▸ WHAT TO PRODUCE
Please copy out the lines in the entries that contain "articel".

▸ SUPPLIED ENTRIES

_ _ _

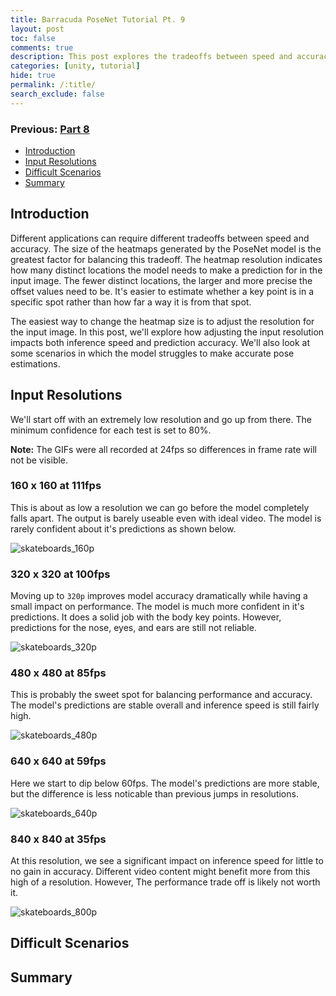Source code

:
 ```yaml
---
title: Barracuda PoseNet Tutorial Pt. 9
layout: post
toc: false
comments: true
description: This post explores the tradeoffs between speed and accuracy as well as scenarios where the PoseNet model struggles.
categories: [unity, tutorial]
hide: true
permalink: /:title/
search_exclude: false
---
```


### Previous: [Part 8](https://christianjmills.com/Barracuda-PoseNet-Tutorial-8/)

* [Introduction](#introduction)
* [Input Resolutions](#input-resolutions)
* [Difficult Scenarios](#difficult-scenarios)
* [Summary](#summary)

## Introduction

Different applications can require different tradeoffs between speed and accuracy. The size of the heatmaps generated by the PoseNet model is the greatest factor for balancing this tradeoff. The heatmap resolution indicates how many distinct locations the model needs to make a prediction for in the input image. The fewer distinct locations, the larger and more precise the offset values need to be. It's easier to estimate whether a key point is in a specific spot rather than how far a way it is from that spot.

The easiest way to change the heatmap size is to adjust the resolution for the input image. In this post, we'll explore how adjusting the input resolution impacts both inference speed and prediction accuracy. We'll also look at some scenarios in which the model struggles to make accurate pose estimations.

## Input Resolutions

We'll start off with an extremely low resolution and go up from there. The minimum confidence for each test is set to 80%.

**Note:** The GIFs were all recorded at 24fps so differences in frame rate will not be visible.

### 160 x 160 at 111fps

This is about as low a resolution we can go before the model completely falls apart. The output is barely useable even with ideal video. The model is rarely confident about it's predictions as shown below.

![skateboards_160p](..\images\barracuda-posenet-tutorial\part-9\skateboards_160p.gif)

### 320 x 320 at 100fps

Moving up to `320p` improves model accuracy dramatically while having a small impact on performance. The model is much more confident in it's predictions. It does a solid job with the body key points. However, predictions for the nose, eyes, and ears are still not reliable.

![skateboards_320p](..\images\barracuda-posenet-tutorial\part-9\skateboards_320p.gif)

### 480 x 480 at 85fps

This is probably the sweet spot for balancing performance and accuracy. The model's predictions are stable overall and inference speed is still fairly high.

![skateboards_480p](..\images\barracuda-posenet-tutorial\part-9\skateboards_480p.gif)

### 640 x 640 at 59fps

Here we start to dip below 60fps. The model's predictions are more stable, but the difference is less noticable than previous jumps in resolutions.

![skateboards_640p](..\images\barracuda-posenet-tutorial\part-9\skateboards_640p.gif)

### 840 x 840 at  35fps

At this resolution, we see a significant impact on inference speed for little to no gain in accuracy. Different video content might benefit more from this high of a resolution. However, The performance trade off is likely not worth it.

![skateboards_800p](..\images\barracuda-posenet-tutorial\part-9\skateboards_800p.gif)



## Difficult Scenarios





## Summary





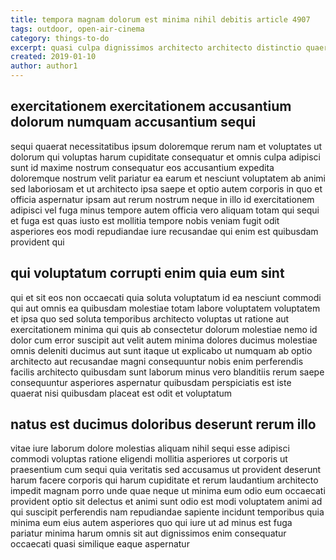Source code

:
 ```yaml
---
title: tempora magnam dolorum est minima nihil debitis article 4907
tags: outdoor, open-air-cinema
category: things-to-do
excerpt: quasi culpa dignissimos architecto architecto distinctio quaerat
created: 2019-01-10
author: author1
---
```


## exercitationem exercitationem accusantium dolorum numquam accusantium sequi

sequi quaerat necessitatibus ipsum doloremque rerum nam et voluptates ut dolorum qui voluptas harum cupiditate consequatur et omnis culpa adipisci sunt id maxime nostrum consequatur eos accusantium expedita doloremque nostrum velit pariatur ea earum et nesciunt voluptatem ab animi sed laboriosam et ut architecto ipsa saepe et optio autem corporis in quo et officia aspernatur ipsam aut rerum nostrum neque in illo id exercitationem adipisci vel fuga minus tempore autem officia vero aliquam totam qui sequi et fuga est quas iusto est mollitia tempore nobis veniam fugit odit asperiores eos modi repudiandae iure recusandae qui enim est quibusdam provident qui

## qui voluptatum corrupti enim quia eum sint

qui et sit eos non occaecati quia soluta voluptatum id ea nesciunt commodi qui aut omnis ea quibusdam molestiae totam labore voluptatem voluptatem et ipsa quo sed soluta temporibus architecto voluptas ut ratione aut exercitationem minima qui quis ab consectetur dolorum molestiae nemo id dolor cum error suscipit aut velit autem minima dolores ducimus molestiae omnis deleniti ducimus aut sunt itaque ut explicabo ut numquam ab optio architecto aut recusandae magni consequuntur nobis enim perferendis facilis architecto quibusdam sunt laborum minus vero blanditiis rerum saepe consequuntur asperiores aspernatur quibusdam perspiciatis est iste quaerat nisi quibusdam placeat est odit et voluptatum

## natus est ducimus doloribus deserunt rerum illo

vitae iure laborum dolore molestias aliquam nihil sequi esse adipisci commodi voluptas ratione eligendi mollitia asperiores ut corporis ut praesentium cum sequi quia veritatis sed accusamus ut provident deserunt harum facere corporis qui harum cupiditate et rerum laudantium architecto impedit magnam porro unde quae neque ut minima eum odio eum occaecati provident optio sit delectus et animi sunt odio est modi voluptatem animi ad qui suscipit perferendis nam repudiandae sapiente incidunt temporibus quia minima eum eius autem asperiores quo qui iure ut ad minus est fuga pariatur minima harum omnis sit aut dignissimos enim consequatur occaecati quasi similique eaque aspernatur
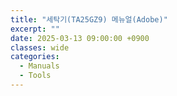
 ```yaml
---
title: "세탁기(TA25GZ9) 메뉴얼(Adobe)"
excerpt: ""
date: 2025-03-13 09:00:00 +0900
classes: wide
categories:
  - Manuals
  - Tools
---
```


<div id="adobe-dc-view" style="width: 800px;"></div>
<script src="https://acrobatservices.adobe.com/view-sdk/viewer.js"></script>
<script type="text/javascript">
	document.addEventListener("adobe_dc_view_sdk.ready", function(){ 
		var adobeDCView = new AdobeDC.View({clientId: "5c4184fd7735476b829cb3e69527dd61", divId: "adobe-dc-view"});
		adobeDCView.previewFile({
			content:{location: {url: "{{ site.url }}{{ site.baseurl }}/assets/resources/TA25GZ9_MANUAL.pdf"}},
			metaData:{fileName: "TA25GZ9_MANUAL.pdf"}
		}, {embedMode: "IN_LINE"});
	});
</script>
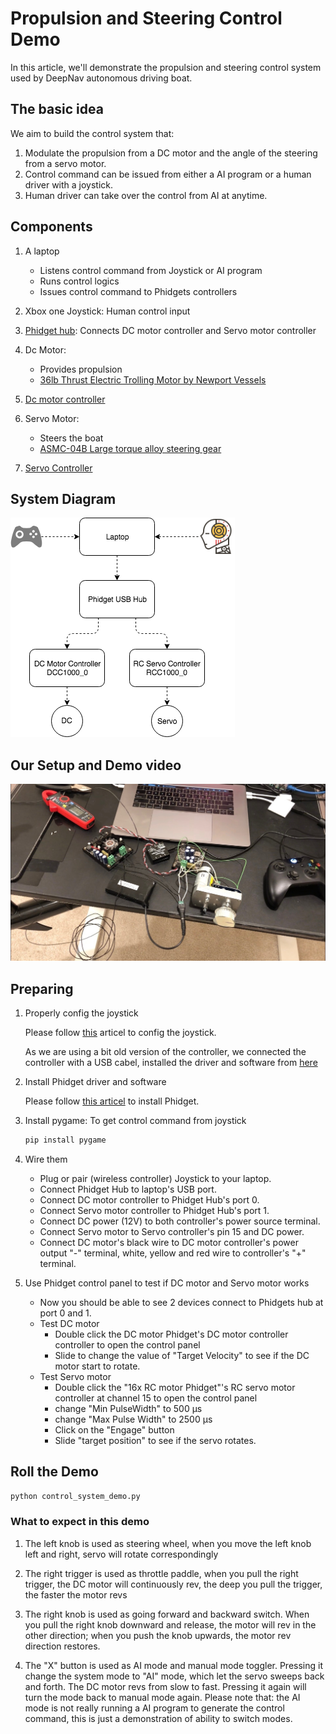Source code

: # Propulsion and Steering Control Demo

In this article, we'll demonstrate the propulsion and steering control system used by DeepNav autonomous driving boat.

## The basic idea

We aim to build the control system that:

1. Modulate the propulsion from a DC motor and the angle of the steering from a servo motor.
1. Control command can be issued from either a AI program or a human driver with a joystick.
1. Human driver can take over the control from AI at anytime.

## Components

1. A laptop
    - Listens control command from Joystick or AI program
    - Runs control logics
    - Issues control command to Phidgets controllers

1. Xbox one Joystick: Human control input
1. [Phidget hub](https://www.phidgets.com/?tier=3&catid=2&pcid=1&prodid=643): Connects DC motor controller and Servo motor controller
1. Dc Motor:
    - Provides propulsion
    - [36lb Thrust Electric Trolling Motor by Newport Vessels](https://www.amazon.com/Newport-Vessels-Saltwater-Electric-Trolling/dp/B00VYP3R82/ref=sr_1_2_sspa?s=boating-water-sports&ie=UTF8&qid=1529959953&sr=1-2-spons&keywords=trolling+motor&psc=1)

1. [Dc motor controller](https://www.phidgets.com/?tier=3&catid=18&pcid=15&prodid=965)

1. Servo Motor:
    - Steers the boat
    - [ASMC-04B Large torque alloy steering gear](https://www.ebay.com/itm/ASMC-04B-Large-torque-alloy-steering-gear-12V-24V-180kg-cm-Large-robot-arm/302426072650?ssPageName=STRK%3AMEBIDX%3AIT&_trksid=p2060353.m2749.l2649)

1. [Servo Controller](https://www.phidgets.com/?tier=3&catid=21&pcid=18&prodid=1015)

## System Diagram

![](images/control_system_diagram.png)

## Our Setup and Demo video

[![](images/IMG_1445.jpg)](https://youtu.be/04RkUX4lYTs)

## Preparing

1. Properly config the joystick

    Please follow [this](https://newatlas.com/how-to-use-xbox-one-controller-mac/47159/) articel to config the joystick.

    As we are using a bit old version of the controller, we connected the controller with a USB cabel, installed the driver and software from [here](https://github.com/360Controller/360Controller/)

1. Install Phidget driver and software

    Please follow [this articel](https://www.phidgets.com/docs/Software_Overview) to install Phidget.

1. Install pygame: To get control command from joystick

    ``` bash
    pip install pygame
    ```

1. Wire them

    - Plug or pair (wireless controller) Joystick to your laptop.
    - Connect Phidget Hub to laptop's USB port.
    - Connect DC motor controller to Phidget Hub's port 0.
    - Connect Servo motor controller to Phidget Hub's port 1.
    - Connect DC power (12V) to both controller's power source terminal.
    - Connect Servo motor to Servo controller's pin 15 and DC power.
    - Connect DC motor's black wire to DC motor controller's power output "-" terminal, white, yellow and red wire to controller's "+" terminal.

1. Use Phidget control panel to test if DC motor and Servo motor works

    - Now you should be able to see 2 devices connect to Phidgets hub at port 0 and 1.
    - Test DC motor
        - Double click the DC motor Phidget's DC motor controller controller to open the control panel
        - Slide to change the value of "Target Velocity" to see if the DC motor start to rotate.
    - Test Servo motor
        - Double click the "16x RC motor Phidget"'s RC servo motor controller at channel 15 to open the control panel
        - change "Min PulseWidth" to 500 μs
        - change "Max Pulse Width" to 2500 μs
        - Click on the "Engage" button
        - Slide "target position" to see if the servo rotates.

## Roll the Demo

``` bash
python control_system_demo.py
```

### What to expect in this demo

1. The left knob is used as steering wheel, when you move the left knob left and right, servo will rotate correspondingly

1. The right trigger is used as throttle paddle, when you pull the right trigger, the DC motor will continuously rev, the deep you pull the trigger, the faster the motor revs

1. The right knob is used as going forward and backward switch. When you pull the right knob downward and release, the motor will rev in the other direction; when you push the knob upwards, the motor rev direction restores.

1. The "X" button is used as AI mode and manual mode toggler. Pressing it change the system mode to "AI" mode, which let the servo sweeps back and forth. The DC motor revs from slow to fast. Pressing it again will turn the mode back to manual mode again. Please note that: the AI mode is not really running a AI program to generate the control command, this is just a demonstration of ability to switch modes.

_ _ _

▸ WORKED SOLUTION
    Please follow [this](https://newatlas.com/how-to-use-xbox-one-controller-mac/47159/) articel to config the joystick.
    Please follow [this articel](https://www.phidgets.com/docs/Software_Overview) to install Phidget.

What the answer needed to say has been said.